3) Tujuan Kateter Indwelling
Penggunaan kateter urine indwelling dengan tujuan untuk menentukan
perubahan jumlah urine sisa dalam kandung kemih setelah pasien buang
air kecil, memutus suatu obstruksi yang menyumbat aliran urine,
menghasilkan drainase pasca operatif pada kandung kemih, daerah vagina
atau prostat, dan membantu pengeluaran urine setiap jam pada pasien
yang sakit berat (Hooton et al, 2010)
4) Indikasi dan Kontra indikasi
Menurut Doughty Kisanga, 2010; Gould et al, 2009; hart, 2008;
Hooton et al, 2010 kateter urine indwelling dilakukan dengan indikasi
berupa :
a. Retensi atau obstruksi urine
b. Pengukuran input dan output cairan yang akurat pada pasien yang
tidak dapat menggunakan urineal atau bedpan
c. Emergensi bedah
d. Trauma mayor
e. Prosedur urologi
f. Irigasi bladder
g. Manajemen pressure ulcer derajat III atau lebih
h.
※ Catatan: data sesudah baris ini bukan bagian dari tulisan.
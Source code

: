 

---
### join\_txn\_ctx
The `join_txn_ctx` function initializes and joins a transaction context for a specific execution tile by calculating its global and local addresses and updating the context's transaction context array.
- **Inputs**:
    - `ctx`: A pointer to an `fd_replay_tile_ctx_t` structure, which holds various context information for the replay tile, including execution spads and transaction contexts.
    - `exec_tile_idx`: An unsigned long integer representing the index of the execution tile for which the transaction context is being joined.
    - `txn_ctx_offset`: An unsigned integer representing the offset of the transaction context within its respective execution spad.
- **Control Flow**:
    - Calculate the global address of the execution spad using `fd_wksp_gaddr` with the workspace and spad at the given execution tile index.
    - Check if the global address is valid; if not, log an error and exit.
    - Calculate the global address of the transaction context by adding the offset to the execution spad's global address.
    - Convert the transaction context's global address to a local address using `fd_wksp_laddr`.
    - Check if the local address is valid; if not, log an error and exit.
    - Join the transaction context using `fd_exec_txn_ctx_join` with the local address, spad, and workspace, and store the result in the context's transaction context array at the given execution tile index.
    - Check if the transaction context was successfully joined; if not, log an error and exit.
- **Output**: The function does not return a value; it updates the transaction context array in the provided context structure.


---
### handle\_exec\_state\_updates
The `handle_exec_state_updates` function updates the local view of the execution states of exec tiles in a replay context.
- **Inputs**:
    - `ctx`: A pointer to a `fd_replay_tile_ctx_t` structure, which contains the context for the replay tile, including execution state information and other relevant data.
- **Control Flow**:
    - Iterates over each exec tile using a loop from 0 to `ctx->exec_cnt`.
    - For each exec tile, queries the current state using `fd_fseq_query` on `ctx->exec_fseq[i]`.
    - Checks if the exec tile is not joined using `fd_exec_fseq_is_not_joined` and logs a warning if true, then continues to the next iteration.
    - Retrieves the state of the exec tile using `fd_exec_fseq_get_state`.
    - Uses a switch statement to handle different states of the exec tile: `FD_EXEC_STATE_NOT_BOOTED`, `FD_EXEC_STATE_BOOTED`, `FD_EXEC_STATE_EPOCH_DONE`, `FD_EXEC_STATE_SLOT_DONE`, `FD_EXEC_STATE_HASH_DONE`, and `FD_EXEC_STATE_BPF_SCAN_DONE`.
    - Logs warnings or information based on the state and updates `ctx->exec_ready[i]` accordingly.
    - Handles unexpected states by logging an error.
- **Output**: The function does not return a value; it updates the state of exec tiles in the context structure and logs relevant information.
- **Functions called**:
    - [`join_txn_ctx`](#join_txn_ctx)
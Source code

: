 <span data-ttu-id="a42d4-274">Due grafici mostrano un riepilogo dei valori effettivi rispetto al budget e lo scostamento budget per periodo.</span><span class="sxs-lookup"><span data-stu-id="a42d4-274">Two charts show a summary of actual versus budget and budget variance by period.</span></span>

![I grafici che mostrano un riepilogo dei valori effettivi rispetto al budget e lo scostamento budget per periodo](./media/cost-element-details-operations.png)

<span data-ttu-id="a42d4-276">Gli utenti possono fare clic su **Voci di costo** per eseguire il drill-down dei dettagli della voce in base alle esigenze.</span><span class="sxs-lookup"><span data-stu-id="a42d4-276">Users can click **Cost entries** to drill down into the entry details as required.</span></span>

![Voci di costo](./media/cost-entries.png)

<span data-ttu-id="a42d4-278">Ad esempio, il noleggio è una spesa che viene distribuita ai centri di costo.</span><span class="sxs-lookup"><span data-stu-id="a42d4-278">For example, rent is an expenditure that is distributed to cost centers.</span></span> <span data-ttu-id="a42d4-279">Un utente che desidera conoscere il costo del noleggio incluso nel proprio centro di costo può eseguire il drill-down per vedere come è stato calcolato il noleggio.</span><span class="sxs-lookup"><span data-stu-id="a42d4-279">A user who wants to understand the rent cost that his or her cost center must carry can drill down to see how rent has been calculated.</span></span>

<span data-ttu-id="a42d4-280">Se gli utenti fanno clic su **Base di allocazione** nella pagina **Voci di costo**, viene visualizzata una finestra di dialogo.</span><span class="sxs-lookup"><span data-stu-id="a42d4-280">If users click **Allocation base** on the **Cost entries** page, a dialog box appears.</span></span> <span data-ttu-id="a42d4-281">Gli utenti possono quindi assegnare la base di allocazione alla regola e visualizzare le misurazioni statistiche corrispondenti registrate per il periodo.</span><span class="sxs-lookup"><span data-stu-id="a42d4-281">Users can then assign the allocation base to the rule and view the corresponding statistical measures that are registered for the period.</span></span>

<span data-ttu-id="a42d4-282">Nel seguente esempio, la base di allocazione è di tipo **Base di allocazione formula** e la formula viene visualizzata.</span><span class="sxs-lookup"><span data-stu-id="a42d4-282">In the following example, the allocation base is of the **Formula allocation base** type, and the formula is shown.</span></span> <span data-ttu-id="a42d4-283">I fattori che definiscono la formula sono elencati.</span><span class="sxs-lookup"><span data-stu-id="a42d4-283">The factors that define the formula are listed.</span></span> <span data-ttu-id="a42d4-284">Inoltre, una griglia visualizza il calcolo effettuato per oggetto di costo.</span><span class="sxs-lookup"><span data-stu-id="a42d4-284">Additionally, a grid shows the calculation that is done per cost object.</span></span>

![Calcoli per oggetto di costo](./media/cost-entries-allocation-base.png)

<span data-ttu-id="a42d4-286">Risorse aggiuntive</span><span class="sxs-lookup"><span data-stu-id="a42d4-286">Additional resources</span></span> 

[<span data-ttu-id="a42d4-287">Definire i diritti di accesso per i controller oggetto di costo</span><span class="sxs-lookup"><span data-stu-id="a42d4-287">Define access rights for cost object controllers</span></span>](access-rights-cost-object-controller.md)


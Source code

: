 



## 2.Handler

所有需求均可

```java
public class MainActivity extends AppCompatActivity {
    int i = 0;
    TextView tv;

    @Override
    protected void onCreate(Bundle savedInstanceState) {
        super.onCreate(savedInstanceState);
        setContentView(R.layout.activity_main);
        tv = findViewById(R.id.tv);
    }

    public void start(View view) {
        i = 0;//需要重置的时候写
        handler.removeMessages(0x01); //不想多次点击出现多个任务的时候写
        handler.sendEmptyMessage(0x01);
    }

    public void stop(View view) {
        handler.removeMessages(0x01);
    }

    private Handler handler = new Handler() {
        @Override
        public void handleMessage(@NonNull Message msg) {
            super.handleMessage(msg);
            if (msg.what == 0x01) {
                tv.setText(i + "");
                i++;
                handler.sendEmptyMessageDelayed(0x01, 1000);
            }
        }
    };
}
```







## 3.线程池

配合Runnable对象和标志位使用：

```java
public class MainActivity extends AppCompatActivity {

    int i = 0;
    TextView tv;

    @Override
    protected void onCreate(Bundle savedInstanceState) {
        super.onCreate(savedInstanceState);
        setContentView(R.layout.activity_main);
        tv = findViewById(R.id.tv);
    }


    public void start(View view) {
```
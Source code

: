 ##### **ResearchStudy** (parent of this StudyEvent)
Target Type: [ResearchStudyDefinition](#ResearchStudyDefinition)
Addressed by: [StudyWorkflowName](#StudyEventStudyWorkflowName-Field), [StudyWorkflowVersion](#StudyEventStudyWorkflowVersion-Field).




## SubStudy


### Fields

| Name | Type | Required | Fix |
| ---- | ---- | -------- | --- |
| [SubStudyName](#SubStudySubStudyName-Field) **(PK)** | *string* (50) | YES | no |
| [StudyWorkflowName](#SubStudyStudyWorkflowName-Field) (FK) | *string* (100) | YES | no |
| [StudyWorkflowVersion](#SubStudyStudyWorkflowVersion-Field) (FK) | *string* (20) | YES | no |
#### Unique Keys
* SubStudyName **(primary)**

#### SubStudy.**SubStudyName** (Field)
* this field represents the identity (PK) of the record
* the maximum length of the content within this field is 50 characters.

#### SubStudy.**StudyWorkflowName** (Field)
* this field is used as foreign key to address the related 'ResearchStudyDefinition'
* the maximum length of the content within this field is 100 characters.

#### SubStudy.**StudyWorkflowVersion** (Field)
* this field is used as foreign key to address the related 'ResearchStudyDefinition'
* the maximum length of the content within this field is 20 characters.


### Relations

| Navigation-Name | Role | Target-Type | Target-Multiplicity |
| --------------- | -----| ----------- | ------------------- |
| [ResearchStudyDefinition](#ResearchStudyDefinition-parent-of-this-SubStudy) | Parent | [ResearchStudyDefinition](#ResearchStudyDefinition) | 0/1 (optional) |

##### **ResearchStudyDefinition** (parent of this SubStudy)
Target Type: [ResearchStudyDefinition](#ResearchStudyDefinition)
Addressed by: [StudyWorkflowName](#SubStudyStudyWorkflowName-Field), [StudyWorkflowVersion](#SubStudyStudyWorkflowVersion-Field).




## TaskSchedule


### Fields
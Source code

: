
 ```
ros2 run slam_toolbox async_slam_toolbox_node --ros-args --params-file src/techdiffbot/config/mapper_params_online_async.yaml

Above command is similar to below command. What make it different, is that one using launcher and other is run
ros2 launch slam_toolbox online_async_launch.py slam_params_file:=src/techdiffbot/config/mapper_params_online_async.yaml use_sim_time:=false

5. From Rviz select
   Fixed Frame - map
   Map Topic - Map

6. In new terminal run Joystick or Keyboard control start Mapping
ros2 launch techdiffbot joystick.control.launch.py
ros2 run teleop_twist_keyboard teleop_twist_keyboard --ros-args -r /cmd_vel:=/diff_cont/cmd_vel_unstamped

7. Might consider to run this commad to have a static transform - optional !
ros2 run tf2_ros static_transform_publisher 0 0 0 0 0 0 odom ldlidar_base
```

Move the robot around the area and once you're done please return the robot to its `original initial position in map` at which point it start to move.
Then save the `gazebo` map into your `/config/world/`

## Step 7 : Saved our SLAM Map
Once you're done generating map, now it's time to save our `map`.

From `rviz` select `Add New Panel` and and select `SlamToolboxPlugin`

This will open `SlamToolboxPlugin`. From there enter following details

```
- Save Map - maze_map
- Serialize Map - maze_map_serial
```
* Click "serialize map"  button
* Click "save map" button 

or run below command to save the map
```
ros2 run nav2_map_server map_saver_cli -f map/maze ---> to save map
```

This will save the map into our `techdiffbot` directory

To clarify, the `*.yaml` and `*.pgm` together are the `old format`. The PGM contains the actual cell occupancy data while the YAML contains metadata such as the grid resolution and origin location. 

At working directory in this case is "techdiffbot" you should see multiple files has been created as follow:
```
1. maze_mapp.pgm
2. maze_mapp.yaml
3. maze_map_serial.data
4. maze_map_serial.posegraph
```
Perawatan yang nyaman pada pasien terminal
Sedangkan menurut Kozier, (2010) menyebutkan kontraindikasi
pemasangan kateter urine yaitu adanya penyakit infeksi didalam vulva
seperti uretritis gonorhoe dan perdarahan pada uretra
5) Resiko Kateter Urine
Chateter Assosiated Urinary Tract Infection (CAUTI) sering dianggap
sebagai efek samping yang harus diterima dari proses klinis, namun ada
berbagai hasil buruk yang terkait dengan penggunaan kateter urine (APIC,
2008 ).
a. Infeksi yang berhubungan dengan kateter urine meliputi:
a) Infeksi saluran kemih
b) Bakteremia sekunder / sepsis
c) Pielonefritis akut
d) Akhir sequellae onset, misalnya osteomyelitis metastasis dan
meningitis
b. Hasil yang merugikan terkait dengan kateter urine meliputi:
a) Bakteremia sekunder / sepsis
b) Peningkatan mortalitas
c) Akhir sequellae onset, misalnya osteomyelitis metastasis dan
meningitis
d) Seleksi untuk organisme resisten (MDROs)
e) Striktur uretra, prostatitis dan orchitis
f) Reservoir untuk MDROs
6) Teknik Pemasangan Kateter
a. Kateterisasi pada pria
Umumnya, pemasangan kateter urine dilakukan oleh tenaga
kesehatan yang sudah terlatih. Sebelum kateter dipasang, dokter akan
menjelaskan manfaat dan risiko terkait.